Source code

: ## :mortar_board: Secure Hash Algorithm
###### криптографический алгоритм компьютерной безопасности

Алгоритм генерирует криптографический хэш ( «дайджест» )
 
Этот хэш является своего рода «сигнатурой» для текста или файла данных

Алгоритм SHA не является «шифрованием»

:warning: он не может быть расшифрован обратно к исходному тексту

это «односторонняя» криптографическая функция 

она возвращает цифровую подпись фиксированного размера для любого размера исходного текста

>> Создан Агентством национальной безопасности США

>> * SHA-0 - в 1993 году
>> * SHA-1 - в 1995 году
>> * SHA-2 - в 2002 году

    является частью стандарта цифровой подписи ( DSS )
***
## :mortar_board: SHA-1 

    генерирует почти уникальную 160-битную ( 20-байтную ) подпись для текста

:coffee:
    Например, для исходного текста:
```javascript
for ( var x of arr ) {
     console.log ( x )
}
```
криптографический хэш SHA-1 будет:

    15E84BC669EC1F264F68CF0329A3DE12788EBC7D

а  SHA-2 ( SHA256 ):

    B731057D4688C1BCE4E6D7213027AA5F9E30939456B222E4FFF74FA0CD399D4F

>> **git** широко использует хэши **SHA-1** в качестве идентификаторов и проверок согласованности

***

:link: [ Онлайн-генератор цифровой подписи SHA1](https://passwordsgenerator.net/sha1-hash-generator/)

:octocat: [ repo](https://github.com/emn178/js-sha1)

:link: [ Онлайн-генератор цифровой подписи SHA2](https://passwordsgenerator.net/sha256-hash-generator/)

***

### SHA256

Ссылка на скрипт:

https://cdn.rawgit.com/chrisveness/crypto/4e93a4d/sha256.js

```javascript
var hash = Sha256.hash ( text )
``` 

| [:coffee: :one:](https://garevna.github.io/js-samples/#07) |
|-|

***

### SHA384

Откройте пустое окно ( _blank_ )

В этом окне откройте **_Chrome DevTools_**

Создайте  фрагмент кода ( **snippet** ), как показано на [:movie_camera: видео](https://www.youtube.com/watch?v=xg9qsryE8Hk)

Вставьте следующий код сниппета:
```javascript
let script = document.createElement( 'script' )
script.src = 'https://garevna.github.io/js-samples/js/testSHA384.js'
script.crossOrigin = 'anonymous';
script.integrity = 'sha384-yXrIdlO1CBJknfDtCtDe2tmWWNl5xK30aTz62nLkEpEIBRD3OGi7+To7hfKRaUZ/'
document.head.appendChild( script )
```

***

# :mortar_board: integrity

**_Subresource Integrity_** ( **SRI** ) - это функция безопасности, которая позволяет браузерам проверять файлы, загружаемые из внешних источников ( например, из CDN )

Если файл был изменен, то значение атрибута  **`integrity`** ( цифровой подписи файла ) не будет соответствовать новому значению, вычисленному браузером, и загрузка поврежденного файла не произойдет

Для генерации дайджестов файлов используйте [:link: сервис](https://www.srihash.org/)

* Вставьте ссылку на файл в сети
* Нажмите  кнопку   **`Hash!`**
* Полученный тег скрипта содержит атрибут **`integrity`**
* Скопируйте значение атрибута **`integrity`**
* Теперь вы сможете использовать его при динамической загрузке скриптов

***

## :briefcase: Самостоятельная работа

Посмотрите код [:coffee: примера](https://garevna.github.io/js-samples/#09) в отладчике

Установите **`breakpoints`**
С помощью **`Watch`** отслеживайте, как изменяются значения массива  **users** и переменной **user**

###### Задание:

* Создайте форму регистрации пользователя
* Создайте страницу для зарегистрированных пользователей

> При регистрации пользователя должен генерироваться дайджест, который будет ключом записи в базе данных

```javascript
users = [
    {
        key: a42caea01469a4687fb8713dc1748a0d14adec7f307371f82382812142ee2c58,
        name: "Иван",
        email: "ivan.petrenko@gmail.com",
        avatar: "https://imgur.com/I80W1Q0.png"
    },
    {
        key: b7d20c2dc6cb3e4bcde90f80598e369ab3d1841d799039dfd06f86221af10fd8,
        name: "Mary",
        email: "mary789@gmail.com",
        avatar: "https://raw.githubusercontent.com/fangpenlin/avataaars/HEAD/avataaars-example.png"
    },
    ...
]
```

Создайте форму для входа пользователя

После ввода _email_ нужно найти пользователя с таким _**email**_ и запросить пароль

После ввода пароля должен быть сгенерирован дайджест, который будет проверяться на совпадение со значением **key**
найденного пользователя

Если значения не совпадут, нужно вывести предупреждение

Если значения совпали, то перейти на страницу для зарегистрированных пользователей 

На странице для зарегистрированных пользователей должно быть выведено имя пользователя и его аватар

— What you will do —
Reproduce the entries above in full, so that each one reads exactly as before.

— Response box —
Source code

: ## :mortar_board: Secure Hash Algorithm
###### криптографический алгоритм компьютерной безопасности

Алгоритм генерирует криптографический хэш ( «дайджест» )
 
Этот хэш является своего рода «сигнатурой» для текста или файла данных

Алгоритм SHA не является «шифрованием»

:warning: он не может быть расшифрован обратно к исходному тексту

это «односторонняя» криптографическая функция 

она возвращает цифровую подпись фиксированного размера для любого размера исходного текста

>> Создан Агентством национальной безопасности США

>> * SHA-0 - в 1993 году
>> * SHA-1 - в 1995 году
>> * SHA-2 - в 2002 году

    является частью стандарта цифровой подписи ( DSS )
***
## :mortar_board: SHA-1 

    генерирует почти уникальную 160-битную ( 20-байтную ) подпись для текста

:coffee:
    Например, для исходного текста:
```javascript
for ( var x of arr ) {
     console.log ( x )
}
```
криптографический хэш SHA-1 будет:

    15E84BC669EC1F264F68CF0329A3DE12788EBC7D

а  SHA-2 ( SHA256 ):

    B731057D4688C1BCE4E6D7213027AA5F9E30939456B222E4FFF74FA0CD399D4F

>> **git** широко использует хэши **SHA-1** в качестве идентификаторов и проверок согласованности

***

:link: [ Онлайн-генератор цифровой подписи SHA1](https://passwordsgenerator.net/sha1-hash-generator/)

:octocat: [ repo](https://github.com/emn178/js-sha1)

:link: [ Онлайн-генератор цифровой подписи SHA2](https://passwordsgenerator.net/sha256-hash-generator/)

***

### SHA256

Ссылка на скрипт:

https://cdn.rawgit.com/chrisveness/crypto/4e93a4d/sha256.js

```javascript
var hash = Sha256.hash ( text )
``` 

| [:coffee: :one:](https://garevna.github.io/js-samples/#07) |
|-|

***

### SHA384

Откройте пустое окно ( _blank_ )

В этом окне откройте **_Chrome DevTools_**

Создайте  фрагмент кода ( **snippet** ), как показано на [:movie_camera: видео](https://www.youtube.com/watch?v=xg9qsryE8Hk)

Вставьте следующий код сниппета:
```javascript
let script = document.createElement( 'script' )
script.src = 'https://garevna.github.io/js-samples/js/testSHA384.js'
script.crossOrigin = 'anonymous';
script.integrity = 'sha384-yXrIdlO1CBJknfDtCtDe2tmWWNl5xK30aTz62nLkEpEIBRD3OGi7+To7hfKRaUZ/'
document.head.appendChild( script )
```

***

# :mortar_board: integrity

**_Subresource Integrity_** ( **SRI** ) - это функция безопасности, которая позволяет браузерам проверять файлы, загружаемые из внешних источников ( например, из CDN )

Если файл был изменен, то значение атрибута  **`integrity`** ( цифровой подписи файла ) не будет соответствовать новому значению, вычисленному браузером, и загрузка поврежденного файла не произойдет

Для генерации дайджестов файлов используйте [:link: сервис](https://www.srihash.org/)

* Вставьте ссылку на файл в сети
* Нажмите  кнопку   **`Hash!`**
* Полученный тег скрипта содержит атрибут **`integrity`**
* Скопируйте значение атрибута **`integrity`**
* Теперь вы сможете использовать его при динамической загрузке скриптов

***

## :briefcase: Самостоятельная работа

Посмотрите код [:coffee: примера](https://garevna.github.io/js-samples/#09) в отладчике

Установите **`breakpoints`**
С помощью **`Watch`** отслеживайте, как изменяются значения массива  **users** и переменной **user**

###### Задание:

* Создайте форму регистрации пользователя
* Создайте страницу для зарегистрированных пользователей

> При регистрации пользователя должен генерироваться дайджест, который будет ключом записи в базе данных

```javascript
users = [
    {
        key: a42caea01469a4687fb8713dc1748a0d14adec7f307371f82382812142ee2c58,
        name: "Иван",
        email: "ivan.petrenko@gmail.com",
        avatar: "https://imgur.com/I80W1Q0.png"
    },
    {
        key: b7d20c2dc6cb3e4bcde90f80598e369ab3d1841d799039dfd06f86221af10fd8,
        name: "Mary",
        email: "mary789@gmail.com",
        avatar: "https://raw.githubusercontent.com/fangpenlin/avataaars/HEAD/avataaars-example.png"
    },
    ...
]
```

Создайте форму для входа пользователя

После ввода _email_ нужно найти пользователя с таким _**email**_ и запросить пароль

После ввода пароля должен быть сгенерирован дайджест, который будет проверяться на совпадение со значением **key**
найденного пользователя

Если значения не совпадут, нужно вывести предупреждение

Если значения совпали, то перейти на страницу для зарегистрированных пользователей 

На странице для зарегистрированных пользователей должно быть выведено имя пользователя и его аватар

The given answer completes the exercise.